Return, word for word, only the lines from the one containing "with comments during" through the last line of the entries.

Items from a data source:

Start of Block

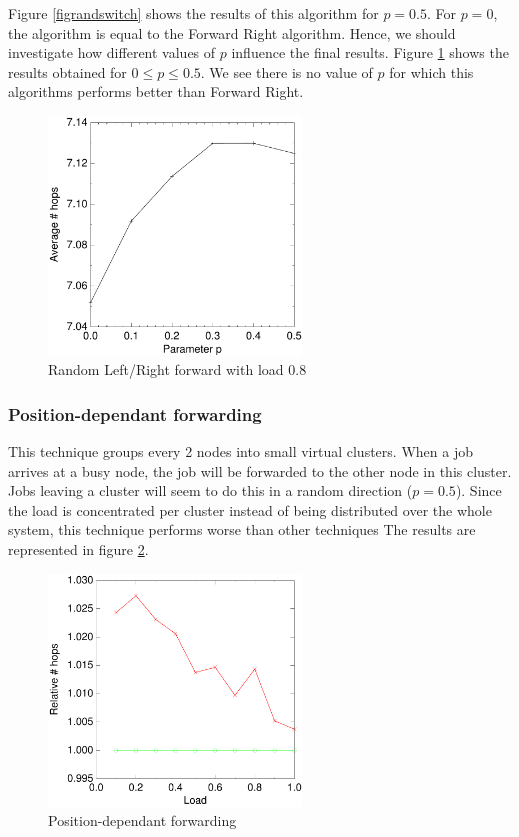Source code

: \documentclass[10pt,a4paper]{article}
\begin{document}
Figure \ref{figrandswitch} shows the results of this algorithm for $p=0.5$. For $p=0$, the algorithm is equal to the Forward Right algorithm. Hence, we should investigate how different values of $p$ influence the final results. Figure \ref{figrandswitchp} shows the results obtained for $0 \leq p \leq 0.5$. We see there is no value of $p$ for which this algorithms performs better than Forward Right.

\begin{figure}[h!tb]
\centering
\includegraphics[width=0.6\textwidth]{data/randswitchp.pdf}
\caption{Random Left/Right forward with load $0.8$}
\label{figrandswitchp}
\end{figure}

\subsubsection*{Position-dependant forwarding}
This technique groups every 2 nodes into small virtual clusters. When a job arrives at a busy node, the job will be forwarded to the other node in this cluster. Jobs leaving a cluster will seem to do this in a random direction ($p=0.5$). Since the load is concentrated per cluster instead of being distributed over the whole system, this technique performs worse than other techniques The results are represented in figure \ref{figevenswitch}.

\begin{figure}[h!tb]
\centering
\includegraphics[width=0.6\textwidth]{data/evenswitchright.pdf}
\caption{Position-dependant forwarding}
\label{figevenswitch}
\end{figure}
\end{document}
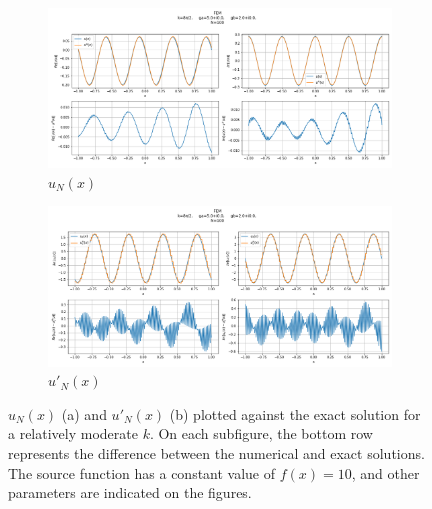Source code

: \begin{figure}[h]
    \label{fig:femMidfreqN100}
    \centering
    \begin{subfigure}[b]{0.9\textwidth}
        \includegraphics[width=\textwidth]{img/FEM-Const-MidFreq-N0100-sol.png}
        \caption{$u_N(x)$}
    \end{subfigure}
    \vfill
    \begin{subfigure}[b]{0.9\textwidth}
        \includegraphics[width=\textwidth]{img/FEM-Const-MidFreq-N0100-der.png}
        \caption{$u'_N(x)$}
    \end{subfigure}
    \caption{$u_N(x)$ (a) and $u'_N(x)$ (b) plotted against the exact solution for a relatively moderate $k$.
    On each subfigure, the bottom row represents the difference between the numerical and exact solutions. The source
    function has a constant value of $f(x)=10$, and other parameters are indicated on the figures.}
\end{figure}

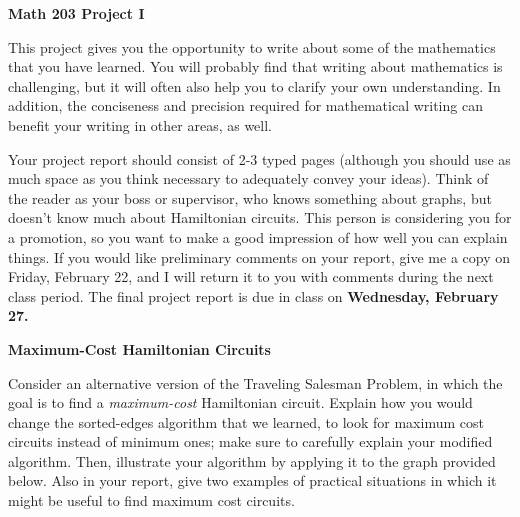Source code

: \documentclass[11pt]{article}
\begin{document}
\centerline{\bf Math 203 Project I}

This project gives you the opportunity to write about some of the mathematics  
that you have learned. You will probably find that writing about  
mathematics is challenging, but it will often also help you to clarify your  
own understanding. In addition, the conciseness and precision required for 
mathematical writing can benefit your writing in other areas, as well.

Your project report should consist of 2-3 typed pages (although you
should use as much space as you think necessary to adequately convey
your ideas). Think of the  
reader as your boss or supervisor, who knows something about graphs,
but doesn't know much about Hamiltonian circuits. This person is 
considering you for a promotion, so you want to make a good impression
of how well you can explain things. 
If you would like preliminary comments on your  
report, give me a copy on Friday, February 22, and I will return it to you  
with comments during the next class period. The final project report is  
due in class on {\bf Wednesday, February 27.}

\vspace{.5in}
\centerline{\bf Maximum-Cost Hamiltonian Circuits}

Consider an alternative version of the Traveling Salesman Problem, in  
which the goal is to find a \emph{maximum-cost} Hamiltonian circuit.   
Explain how you would change the sorted-edges algorithm that we
learned, to look for maximum
cost circuits instead of minimum ones; make sure to  
carefully explain your modified algorithm.  Then, illustrate your  
algorithm by applying it to the graph provided below.  Also in your  
report, give two examples of practical situations in which it might 
be useful to find maximum cost circuits.



\leavevmode
\epsfxsize=4in
\centerline{}
\end{document}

End of Block

### SOLVED EXERCISE
with comments during the next class period. The final project report is  
due in class on {\bf Wednesday, February 27.}

\vspace{.5in}
\centerline{\bf Maximum-Cost Hamiltonian Circuits}

Consider an alternative version of the Traveling Salesman Problem, in  
which the goal is to find a \emph{maximum-cost} Hamiltonian circuit.   
Explain how you would change the sorted-edges algorithm that we
learned, to look for maximum
cost circuits instead of minimum ones; make sure to  
carefully explain your modified algorithm.  Then, illustrate your  
algorithm by applying it to the graph provided below.  Also in your  
report, give two examples of practical situations in which it might 
be useful to find maximum cost circuits.



\leavevmode
\epsfxsize=4in
\centerline{}
\end{document}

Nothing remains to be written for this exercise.